なんどもトレーニングを重ねて、伝え方を工夫した商品のこだわりや特徴説明もそれらの価値を高める結果をもたらしました。市民にとって、当たり前の存在のお茶や器も、誰がどのように、どんな思いで作っているかまではほとんど知られていなかったのです。家とは異なる空間で上質な接客をうけながら、職人たちと未知なる会話をする。身近なものが特別なものになった瞬間でした。

市民の高い評価は瞬く間に東京に伝わり、首都圏はもとより世界からも注目されるまでに発展したのです。

成功のポイントは2つあると考えます。1つは異業種がコラボしたことです。同じ市内にいても業種が違えば門外漢。お互いの仕事の何が魅力で、何が足りないか、を客観的に見ることができ、だからこそ、お互いにフォローし合えたのです。地域の魅力はよそ者にしかわからない、という声を聞くこともありますが、そうとも限らないのです。

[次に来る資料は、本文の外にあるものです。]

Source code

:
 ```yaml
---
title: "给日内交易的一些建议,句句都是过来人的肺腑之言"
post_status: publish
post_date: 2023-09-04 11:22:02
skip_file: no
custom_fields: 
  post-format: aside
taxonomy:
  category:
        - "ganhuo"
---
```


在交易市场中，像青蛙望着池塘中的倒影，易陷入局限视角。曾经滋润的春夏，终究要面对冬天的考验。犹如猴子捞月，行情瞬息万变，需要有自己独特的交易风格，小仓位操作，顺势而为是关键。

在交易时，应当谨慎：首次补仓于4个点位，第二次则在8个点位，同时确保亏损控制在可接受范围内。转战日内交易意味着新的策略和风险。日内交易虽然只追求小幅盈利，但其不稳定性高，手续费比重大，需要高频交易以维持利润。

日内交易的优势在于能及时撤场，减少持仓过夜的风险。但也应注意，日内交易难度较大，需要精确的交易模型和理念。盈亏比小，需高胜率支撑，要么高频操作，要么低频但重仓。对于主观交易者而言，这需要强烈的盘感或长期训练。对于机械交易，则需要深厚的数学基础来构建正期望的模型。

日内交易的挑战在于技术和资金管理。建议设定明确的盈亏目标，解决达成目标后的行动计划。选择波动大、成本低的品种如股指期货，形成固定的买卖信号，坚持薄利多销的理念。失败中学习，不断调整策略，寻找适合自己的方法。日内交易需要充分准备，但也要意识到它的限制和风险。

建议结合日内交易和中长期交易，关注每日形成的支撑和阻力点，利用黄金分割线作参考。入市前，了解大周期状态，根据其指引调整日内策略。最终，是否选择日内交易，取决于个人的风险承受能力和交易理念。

もう1つは「非日常」の演出です。都会的なものが良い訳ではないのですが、お茶の産地に住まう市民にとってはワイングラスで飲むお茶やスタイリッシュな空間、洗練されたサービスは特別感満載です。旅には「非日常の体験」がとても重要なのです。

このプロジェクトのきっかけは「お茶の産地にもかかわらず、街にお茶を飲める場所がない。旅館のスタッフはお茶もまともに淹れられない。これでいいのか」という問題意識が経営者の中にあったことでした。恐らく市民もそう思っていたのではないでしょうか。

この取り組みを通じて市民が地元の名物を知り、他者に語る。地元メディアや関係者に加えて市民までもが嬉野市の広報になっていったのです。

マイクロツーリズムは結果として地域文化を高め、ひいては日本の観光力を高めると考えます。日本各地で魅力的なコンテンツが増えれば国内旅行の需要も伸びるでしょう。そうなればインバウンド需要はおのずとついてきます。

日本が目指す持続可能な観光経済の発展はまずは地元からだと考えます。

※所属・職名等は本誌発刊当時のものです。